## TASK DETAILS
Range to repeat from the listing below: the line containing "Source code" down to the line containing "Spotify AI Agent*", both included. Copy it exactly, pictures excluded, and add nothing else.

## LISTED ENTRIES
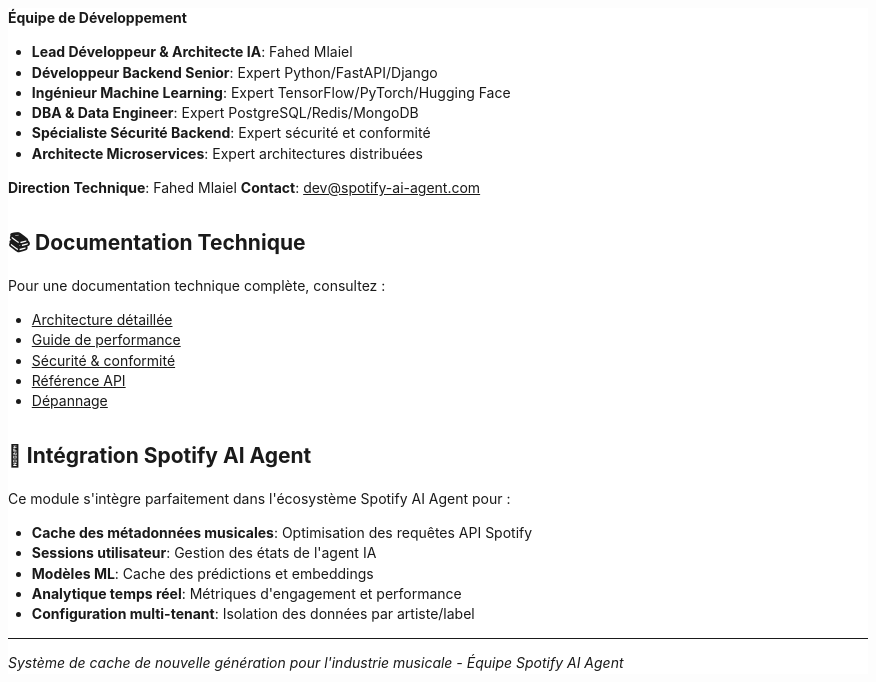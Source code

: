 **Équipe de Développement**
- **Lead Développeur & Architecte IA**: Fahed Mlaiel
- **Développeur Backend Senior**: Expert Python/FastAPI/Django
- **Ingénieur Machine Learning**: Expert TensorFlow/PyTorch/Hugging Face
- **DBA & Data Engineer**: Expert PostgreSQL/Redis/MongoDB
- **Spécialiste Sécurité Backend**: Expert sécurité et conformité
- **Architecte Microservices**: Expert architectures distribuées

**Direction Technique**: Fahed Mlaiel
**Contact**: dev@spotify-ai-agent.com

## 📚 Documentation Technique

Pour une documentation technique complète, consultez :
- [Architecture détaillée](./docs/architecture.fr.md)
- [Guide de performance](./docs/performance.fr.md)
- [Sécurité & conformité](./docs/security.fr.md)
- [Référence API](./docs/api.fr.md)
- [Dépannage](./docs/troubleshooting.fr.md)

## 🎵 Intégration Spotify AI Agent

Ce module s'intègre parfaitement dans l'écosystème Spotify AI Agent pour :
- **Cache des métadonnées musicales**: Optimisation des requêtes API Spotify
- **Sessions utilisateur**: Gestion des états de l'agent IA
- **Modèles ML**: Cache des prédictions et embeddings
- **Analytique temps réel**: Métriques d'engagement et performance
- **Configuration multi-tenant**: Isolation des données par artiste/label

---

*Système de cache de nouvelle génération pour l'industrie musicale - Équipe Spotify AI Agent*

...

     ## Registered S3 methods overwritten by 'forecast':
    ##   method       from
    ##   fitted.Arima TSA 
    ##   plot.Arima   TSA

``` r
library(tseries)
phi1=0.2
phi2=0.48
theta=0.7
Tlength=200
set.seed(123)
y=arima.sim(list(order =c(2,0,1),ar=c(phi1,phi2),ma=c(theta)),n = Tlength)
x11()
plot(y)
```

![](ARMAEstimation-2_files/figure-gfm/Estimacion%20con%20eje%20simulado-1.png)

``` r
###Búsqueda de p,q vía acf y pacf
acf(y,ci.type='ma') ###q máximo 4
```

## ANSWER TO THE PROBLEM
Source code

: **Équipe de Développement**
- **Lead Développeur & Architecte IA**: Fahed Mlaiel
- **Développeur Backend Senior**: Expert Python/FastAPI/Django
- **Ingénieur Machine Learning**: Expert TensorFlow/PyTorch/Hugging Face
- **DBA & Data Engineer**: Expert PostgreSQL/Redis/MongoDB
- **Spécialiste Sécurité Backend**: Expert sécurité et conformité
- **Architecte Microservices**: Expert architectures distribuées

**Direction Technique**: Fahed Mlaiel
**Contact**: dev@spotify-ai-agent.com

## 📚 Documentation Technique

Pour une documentation technique complète, consultez :
- [Architecture détaillée](./docs/architecture.fr.md)
- [Guide de performance](./docs/performance.fr.md)
- [Sécurité & conformité](./docs/security.fr.md)
- [Référence API](./docs/api.fr.md)
- [Dépannage](./docs/troubleshooting.fr.md)

## 🎵 Intégration Spotify AI Agent

Ce module s'intègre parfaitement dans l'écosystème Spotify AI Agent pour :
- **Cache des métadonnées musicales**: Optimisation des requêtes API Spotify
- **Sessions utilisateur**: Gestion des états de l'agent IA
- **Modèles ML**: Cache des prédictions et embeddings
- **Analytique temps réel**: Métriques d'engagement et performance
- **Configuration multi-tenant**: Isolation des données par artiste/label

---

*Système de cache de nouvelle génération pour l'industrie musicale - Équipe Spotify AI Agent*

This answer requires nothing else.